While in Book 14, Acamas avenged the death of his brother, who had been killed by Ajax, by slaying Promachus the Boeotian.

 "But he knew well who it was, and the Trojans were greatly vexed with grief [akhos]. Akamas then bestrode his brother's body and wounded Promakhos the Boeotian with his spear, for he was trying to drag his brother's body away. Akamas vaunted loudly over him saying, "Argive archers, braggarts that you are, toil [ponos] and suffering shall not be for us only, but some of you too shall fall here as well as ourselves. See how Promakhos now sleeps, vanquished by my spear; payment for my brother's blood has not long delayed; a man, therefore, may well be thankful if he leaves a kinsman in his house behind him to avenge his fall."

=== Death ===
Two sources tackles the versions of the myth regarding Acamas' death. He was killed possibly by Meriones of Crete, half-brother of King Idomeneus in book 16 of the Iliad, but the Acamas killed there was not specifically identified as a son of Antenor. Quintus of Smyrna describes him as having been killed by the Greek hero Philoctetes.

==== Homer's account ====

"Meriones gave chase to Akamas on foot and caught him up just as he was about to mount his chariot; he drove a spear through his right shoulder so that he fell headlong from the car, and his eyes were closed in darkness."

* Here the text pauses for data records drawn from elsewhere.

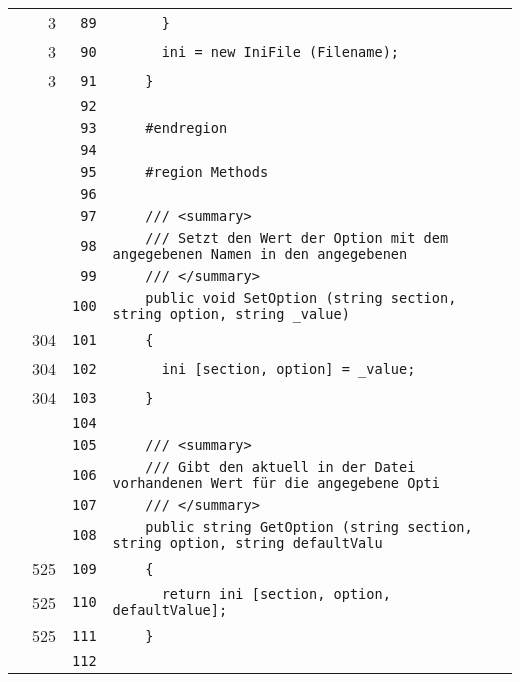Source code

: \documentclass[a4paper,10pt]{article}
\begin{document}
\begin{longtable}[l]{lrrl}
\cellcolor{green} & 3 & \verb~89~ & \verb~      }~\\
\cellcolor{green} & 3 & \verb~90~ & \verb~      ini = new IniFile (Filename);~\\
\cellcolor{green} & 3 & \verb~91~ & \verb~    }~\\
\cellcolor{gray} &  & \verb~92~ & \verb~~\\
\cellcolor{gray} &  & \verb~93~ & \verb~    #endregion~\\
\cellcolor{gray} &  & \verb~94~ & \verb~~\\
\cellcolor{gray} &  & \verb~95~ & \verb~    #region Methods~\\
\cellcolor{gray} &  & \verb~96~ & \verb~~\\
\cellcolor{gray} &  & \verb~97~ & \verb~    /// <summary>~\\
\cellcolor{gray} &  & \verb~98~ & \verb~    /// Setzt den Wert der Option mit dem angegebenen Namen in den angegebenen~\\
\cellcolor{gray} &  & \verb~99~ & \verb~    /// </summary>~\\
\cellcolor{gray} &  & \verb~100~ & \verb~    public void SetOption (string section, string option, string _value)~\\
\cellcolor{green} & 304 & \verb~101~ & \verb~    {~\\
\cellcolor{green} & 304 & \verb~102~ & \verb~      ini [section, option] = _value;~\\
\cellcolor{green} & 304 & \verb~103~ & \verb~    }~\\
\cellcolor{gray} &  & \verb~104~ & \verb~~\\
\cellcolor{gray} &  & \verb~105~ & \verb~    /// <summary>~\\
\cellcolor{gray} &  & \verb~106~ & \verb~    /// Gibt den aktuell in der Datei vorhandenen Wert für die angegebene Opti~\\
\cellcolor{gray} &  & \verb~107~ & \verb~    /// </summary>~\\
\cellcolor{gray} &  & \verb~108~ & \verb~    public string GetOption (string section, string option, string defaultValu~\\
\cellcolor{green} & 525 & \verb~109~ & \verb~    {~\\
\cellcolor{green} & 525 & \verb~110~ & \verb~      return ini [section, option, defaultValue];~\\
\cellcolor{green} & 525 & \verb~111~ & \verb~    }~\\
\cellcolor{gray} &  & \verb~112~ & \verb~~\\

\end{longtable}
\end{document}
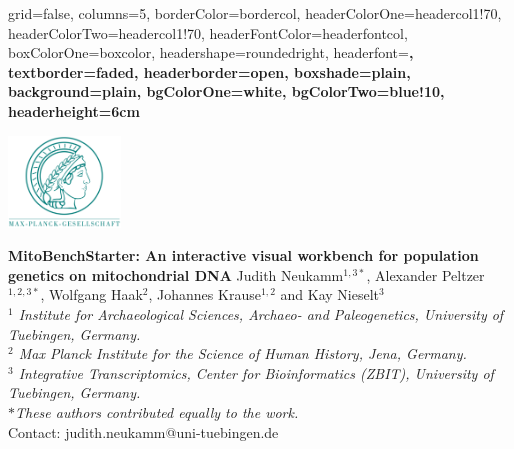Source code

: \documentclass[a0paper,portrait]{baposter}
\begin{document}


\begin{poster}{
	grid=false,
	columns=5,
	borderColor=bordercol,
	headerColorOne=headercol1!70,%
	headerColorTwo=headercol1!70,%
	headerFontColor=headerfontcol,
	boxColorOne=boxcolor,
	headershape=roundedright,
	headerfont=\large\sf\bf,
	textborder=faded,%
	headerborder=open,
  	boxshade=plain,
	background=plain,%
	bgColorOne=white,
	bgColorTwo=blue!10,
	headerheight=6cm
}
{

	\includegraphics[width=3cm]{figures/Max-Planck-Gesellschaft.png}

}
{\Large\bf
	MitoBenchStarter: An interactive visual workbench for population genetics on mitochondrial DNA
}
{
	\vspace{1em} Judith Neukamm$^{1,3*}$, Alexander Peltzer$^{1,2,3*}$, Wolfgang Haak$^{2}$, Johannes Krause$^{1,2}$ and Kay Nieselt$^{3}$\\
	{\footnotesize \textit{$^1$ Institute for Archaeological Sciences, Archaeo- and Paleogenetics, University of Tuebingen, Germany.\\
	$^2$ Max Planck Institute for the Science of Human History, Jena, Germany.\\
	$^3$ Integrative Transcriptomics, Center for Bioinformatics (ZBIT), University of Tuebingen, Germany.\\
	$*$These authors contributed equally to the work.}\\
	\vspace{1em}
	Contact: judith.neukamm@uni-tuebingen.de
	}
}
{

}
\end{poster}
\end{document}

==== Quintus' account ====

Now Poeas' son [i.e. Philoctetes] the while slew Deioneus and Acamas, Antenor's warrior son: Yea, a great host of strong men laid he low..'

=== Survival ===
In at least one account, Acamas survived the war, and, together with his brothers Glaucus and Hippolochus, accompanied Menelaus on his return voyage home. When the fleet reached Egypt, Acamas and his brothers no longer wished to travel alongside those who had sacked Troy, and settled in Cyrene.